**The problem**
Every line of the data that contains the string "article" must be copied.
>>>
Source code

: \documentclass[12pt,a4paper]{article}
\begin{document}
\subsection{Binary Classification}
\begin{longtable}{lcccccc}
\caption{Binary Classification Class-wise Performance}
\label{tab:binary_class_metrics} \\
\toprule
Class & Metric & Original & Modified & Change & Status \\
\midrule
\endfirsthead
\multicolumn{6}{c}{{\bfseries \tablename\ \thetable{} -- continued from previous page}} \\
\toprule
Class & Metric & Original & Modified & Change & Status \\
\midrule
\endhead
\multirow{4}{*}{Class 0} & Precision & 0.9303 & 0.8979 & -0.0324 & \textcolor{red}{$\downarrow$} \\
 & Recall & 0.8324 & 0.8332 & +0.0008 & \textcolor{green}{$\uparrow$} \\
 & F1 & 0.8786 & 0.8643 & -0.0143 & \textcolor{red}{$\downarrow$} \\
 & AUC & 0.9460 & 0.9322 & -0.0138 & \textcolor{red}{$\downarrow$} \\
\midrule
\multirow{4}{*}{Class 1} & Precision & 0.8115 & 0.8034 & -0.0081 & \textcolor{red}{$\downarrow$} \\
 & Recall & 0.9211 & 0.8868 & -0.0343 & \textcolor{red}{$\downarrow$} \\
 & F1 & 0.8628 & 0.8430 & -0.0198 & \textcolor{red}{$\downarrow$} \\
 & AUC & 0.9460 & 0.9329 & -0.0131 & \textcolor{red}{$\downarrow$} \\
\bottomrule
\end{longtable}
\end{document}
<<<
>>>
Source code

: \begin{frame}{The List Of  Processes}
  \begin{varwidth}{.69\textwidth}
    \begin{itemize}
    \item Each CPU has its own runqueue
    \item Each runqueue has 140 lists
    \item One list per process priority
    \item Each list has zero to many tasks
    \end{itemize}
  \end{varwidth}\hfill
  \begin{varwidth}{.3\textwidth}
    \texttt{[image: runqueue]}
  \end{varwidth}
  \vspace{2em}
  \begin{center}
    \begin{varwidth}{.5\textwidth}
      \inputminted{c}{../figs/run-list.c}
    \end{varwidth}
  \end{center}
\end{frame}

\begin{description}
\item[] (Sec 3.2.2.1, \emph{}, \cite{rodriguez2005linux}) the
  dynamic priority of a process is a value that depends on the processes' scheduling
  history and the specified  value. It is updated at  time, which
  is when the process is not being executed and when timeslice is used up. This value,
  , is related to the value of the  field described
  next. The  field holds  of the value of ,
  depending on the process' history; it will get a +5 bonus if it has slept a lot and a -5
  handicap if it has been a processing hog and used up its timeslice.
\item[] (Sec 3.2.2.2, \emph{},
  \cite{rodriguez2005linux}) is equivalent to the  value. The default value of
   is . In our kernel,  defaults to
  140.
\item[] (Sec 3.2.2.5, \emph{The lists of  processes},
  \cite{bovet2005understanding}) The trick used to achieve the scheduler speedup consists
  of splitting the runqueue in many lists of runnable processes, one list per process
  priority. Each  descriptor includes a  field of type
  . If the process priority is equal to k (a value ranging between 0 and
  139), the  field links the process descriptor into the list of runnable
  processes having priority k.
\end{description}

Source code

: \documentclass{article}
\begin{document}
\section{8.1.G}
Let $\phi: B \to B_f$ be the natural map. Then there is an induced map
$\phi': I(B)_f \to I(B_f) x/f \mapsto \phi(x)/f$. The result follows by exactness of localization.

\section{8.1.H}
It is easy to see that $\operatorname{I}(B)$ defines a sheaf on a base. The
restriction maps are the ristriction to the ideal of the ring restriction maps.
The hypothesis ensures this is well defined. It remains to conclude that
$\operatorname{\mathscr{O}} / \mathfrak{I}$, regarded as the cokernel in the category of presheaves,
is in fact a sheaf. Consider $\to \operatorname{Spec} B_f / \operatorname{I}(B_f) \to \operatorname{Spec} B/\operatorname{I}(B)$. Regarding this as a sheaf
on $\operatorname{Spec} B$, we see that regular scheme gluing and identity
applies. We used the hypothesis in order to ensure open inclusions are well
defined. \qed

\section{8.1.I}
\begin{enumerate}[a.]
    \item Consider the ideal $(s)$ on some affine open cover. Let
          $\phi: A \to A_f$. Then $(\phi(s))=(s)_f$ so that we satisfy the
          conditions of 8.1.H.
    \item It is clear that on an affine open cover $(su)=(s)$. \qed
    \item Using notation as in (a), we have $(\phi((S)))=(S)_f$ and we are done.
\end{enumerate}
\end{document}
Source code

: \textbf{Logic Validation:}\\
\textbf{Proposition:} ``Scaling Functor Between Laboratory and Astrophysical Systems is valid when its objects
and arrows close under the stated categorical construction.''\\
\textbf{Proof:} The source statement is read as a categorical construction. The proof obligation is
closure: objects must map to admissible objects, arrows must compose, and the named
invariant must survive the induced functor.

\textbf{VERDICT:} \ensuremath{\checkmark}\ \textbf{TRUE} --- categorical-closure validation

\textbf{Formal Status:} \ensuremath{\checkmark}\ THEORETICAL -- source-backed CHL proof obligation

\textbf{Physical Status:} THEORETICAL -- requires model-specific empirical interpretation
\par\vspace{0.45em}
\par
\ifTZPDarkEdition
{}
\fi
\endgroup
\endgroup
<<<
**Final answer**
: \documentclass[12pt,a4paper]{article}
: \documentclass{article}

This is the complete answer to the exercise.